Can Nanotech Help Save Metallic Artifacts?
It’s already being used to help restore and preserve paintings, but the science can also be used to keep a museum’s stores of metallic artifacts from decomposing over time.
Q&A with Eric Breitung, senior research scientist, the Metropolitan Museum of Art
There’s no question that the potential of nanotech in art preservation is growing. The Tate Gallery in London recently completed its NanoRestArt project begun five years ago, which included a consortium of 27 museums, universities, and chemical companies and was financially supported by the European Union. The goal was to find ways nanotech could help preserve art made with polymers and polymer derived materials.
But it’s not just polymers and paintings that can be helped. Eric Breitung spends his days at the Metropolitan Museum of Art as a senior research scientist trying to keep priceless art and artifacts from deteriorating. As a chemist, he brings a wealth of knowledge on polymers to the job having spent a number of years working on thin films and coatings at GE’s R&D Center. He has more recently turned his attention to metal preservation and how nanotech can help to preserve things like Gladiator helmets or Golden Age cutlery.
Why do you believe, based on your research into the area, that nanotech is a good choice for silver restoration and/or protection?
The atomic layer deposition coatings I’m investigating as a possible anti-tarnish coating for metal objects was interesting primarily because the technology allows for ultra-thin (nano) layers of conformal and nearly pinhole free coatings to be deposited on very high aspect ratio topographies. Art is rarely as flat as a silicon wafer, but the way this technology deposits a coating, unlike any other coating method I’m aware of, should be able to coat very topographically diverse surfaces or highly textured or 3-dimensional surfaces with essentially the same thickness of coating. Basic alumina coatings had already been developed by Beneq Oy in Finland, which seemed quite promising in their ability to be deposited on silver and not change the appearance of the metal.

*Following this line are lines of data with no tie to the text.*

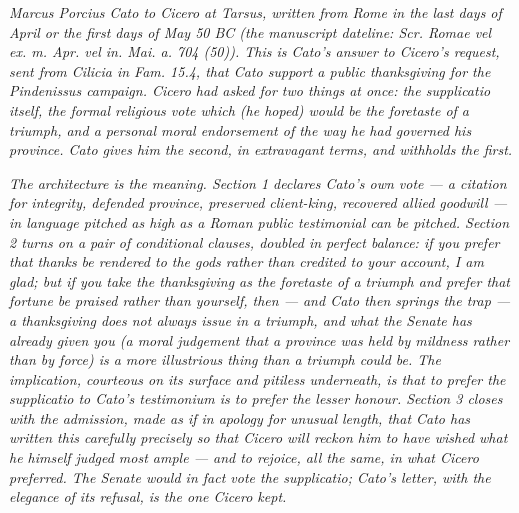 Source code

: 
\textit{Marcus Porcius Cato to Cicero at Tarsus, written
from Rome in the last days of April or the first days of
May 50 BC (the manuscript dateline: \textit{Scr. Romae
vel ex. m. Apr. vel in. Mai. a. 704 (50)}). This is
Cato's answer to Cicero's request, sent from Cilicia in
Fam. 15.4, that Cato support a public thanksgiving for
the Pindenissus campaign. Cicero had asked for two
things at once: the \textit{supplicatio} itself, the
formal religious vote which (he hoped) would be the
foretaste of a triumph, and a personal moral
endorsement of the way he had governed his province.
Cato gives him the second, in extravagant terms, and
withholds the first.}

\textit{The architecture is the meaning. Section 1
declares Cato's own vote --- a citation for integrity,
defended province, preserved client-king, recovered
allied goodwill --- in language pitched as high as a
Roman public testimonial can be pitched. Section 2 turns
on a pair of conditional clauses, doubled in perfect
balance: \emph{if} you prefer that thanks be rendered to
the gods rather than credited to your account, I am
glad; \emph{but if} you take the thanksgiving as the
foretaste of a triumph and prefer that fortune be
praised rather than yourself, then --- and Cato then
springs the trap --- a thanksgiving does not always
issue in a triumph, and what the Senate has already
given you (a moral judgement that a province was held
by mildness rather than by force) is a more illustrious
thing than a triumph could be. The implication, courteous
on its surface and pitiless underneath, is that to
prefer the supplicatio to Cato's testimonium is to
prefer the lesser honour. Section 3 closes with the
admission, made as if in apology for unusual length,
that Cato has written this carefully precisely so that
Cicero will reckon him to have wished what he himself
judged most ample --- and to rejoice, all the same, in
what Cicero preferred. The Senate would in fact vote
the supplicatio; Cato's letter, with the elegance of
its refusal, is the one Cicero kept.}
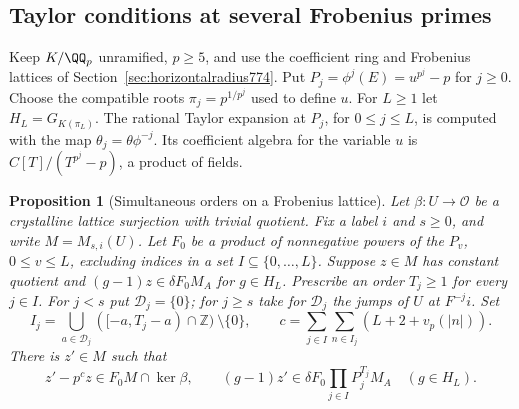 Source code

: \documentclass[a4paper,11pt]{article}
\newtheorem{proposition}{Proposition}[section]
\theoremstyle{definition}
\theoremstyle{remark}
\newcommand{\ZZ}{\mathbb Z}\newcommand{\ord}{\operatorname{ord}}
\numberwithin{equation}{section}
\begin{document}
\subsection{Taylor conditions at several Frobenius primes}
\label{sec:severalprimes779}
Keep \(K/\QQ_p\) unramified, \(p\ge5\), and use the
coefficient ring and Frobenius lattices of
Section~\ref{sec:horizontalradius774}. Put \(P_j=\phi^j(E)
=u^{p^j}-p\) for \(j\ge0\). Choose the compatible roots
\(\pi_j=p^{1/p^j}\) used to define \(u\).
For \(L\ge1\) let \(H_L=G_{K(\pi_L)}\). The rational
Taylor expansion at \(P_j\), for \(0\le j\le L\), is
computed with the map \(\theta_j=\theta\phi^{-j}\).
Its coefficient algebra for the variable \(u\) is
\(C[T]/(T^{p^j}-p)\), a product of fields.

\begin{proposition}[Simultaneous orders on a Frobenius lattice]
\leavevmode\label{prop:simultaneousorders779}
Let \(\beta:U\to\mathcal O\) be a crystalline lattice
surjection with trivial quotient. Fix a label \(i\) and
\(s\ge0\), and write \(M=M_{s,i}(U)\).
Let \(F_0\) be a product of nonnegative powers of the
\(P_v\), \(0\le v\le L\), excluding indices in a set
\(I\subseteq\{0,\ldots,L\}\). Suppose \(z\in M\) has
constant quotient and
\((g-1)z\in\delta F_0 M_A\) for \(g\in H_L\).
Prescribe an order \(T_j\ge1\) for every \(j\in I\).
For \(j<s\) put \(\mathcal D_j=\{0\}\); for \(j\ge s\)
take for \(\mathcal D_j\) the jumps of \(U\) at \(F^{-j}i\).
Set
\[
 I_j=\bigcup_{a\in\mathcal D_j}([-a,T_j-a)\cap\ZZ)
                           \ \setminus\{0\},\qquad
 c=\sum_{j\in I}\sum_{n\in I_j}(L+2+v_p(|n|)).
\]
There is \(z'\in M\) such that
\[
 z'-p^c z\in F_0 M\cap\ker\beta,\qquad
 (g-1)z'\in\delta F_0\prod_{j\in I}P_j^{T_j}M_A
                                                \quad(g\in H_L).
\]
\end{proposition}
\end{document}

'Art is rarely as flat as a silicon wafer, but the way this technology deposits a coating, unlike any other coating method I’m aware of, should be able to coat very topographically diverse surfaces or highly textured or 3-dimensional surfaces with essentially the same thickness of coating.'
What are the current hurdles to adoption of the science by museums and other institutes?
Silver art is almost never pure silver and most has likely been polished, burnished, or otherwise treated during what might be hundreds of years of its existence, making the surface contain polish particles, waxes, oils, synthetic polymers, and a wide range of alloying metals, so developing a coating that is thick enough to protect the art but not affect the appearance remains a challenge.
Adoption of new technology or preservation treatments often takes decades of experimentation and evidence building to convince conservators and curators that the technology will not fundamentally change the art and is fully removable or reversible as well as being at least as effective as currently used anti-tarnish options such as nitro-cellulose coatings.
How are you working with these challenges?
Collaborating with the Rijksmuseum and colleagues at Veeco, we are investigating the surface properties of various silver alloys as well as the types of coatings that might provide transparent and removable options for those alloys. We are also providing conservators at various museums with samples to conduct field testing on the coatings’ ability to protect silver in museums.
You have extensive experience working for General Electric in polymers. What brought you to the Met and this particular area of study?
My experience at GE was to add functionality to or affect the properties of polymers using mostly thin films and coatings. I transitioned from GE after completing a 1-year Andrew W. Mellon Fellowship at the Met, where I was able to apply my thin films and coatings knowledge to art conservation issues. I found the people at the Met to be highly dedicated and intense, much like my colleagues at GE, and the problems facing art preservation were equally challenging but given the age of much of the art and the importance of preserving our cultural heritage, the opportunity to focus on an issue for sustained periods of time seemed possible, where I found GE’s focus was more on the development of world-changing technologies, but didn’t tend to allow their scientists the time to entrench themselves in a particular area long enough to discover and develop them.
'I found the people at the Met to be highly dedicated and intense, much like my colleagues at GE, and the problems facing art preservation were equally challenging but given the age of much of the art and the importance of preserving our cultural heritage, the opportunity to focus on an issue for sustained periods of time seemed possible...'
What do you like most about your work?
Freedom to pursue creative solutions to technical issues while working with bright and motivated colleagues on a shared goal of improving our ability to prolong the useful life of our collective cultural heritage.
About Eric Breitung:
Eric Breitung focuses on modern preservation materials and museum environment issues. He earned a PhD in physical organic chemistry from the University of Wisconsin-Madison. He worked in the polymer materials laboratory on thin films and coatings at General Electric's Research and Development Center for 10 years, during which he spent one year as an Andrew W. Mellon Fellow at The Met. He then worked on textile dye analysis at the Freer Gallery of the Smithsonian Institution, followed by becoming senior scientist at the Library of Congress. There he focused on modern materials and development of materials analysis tools.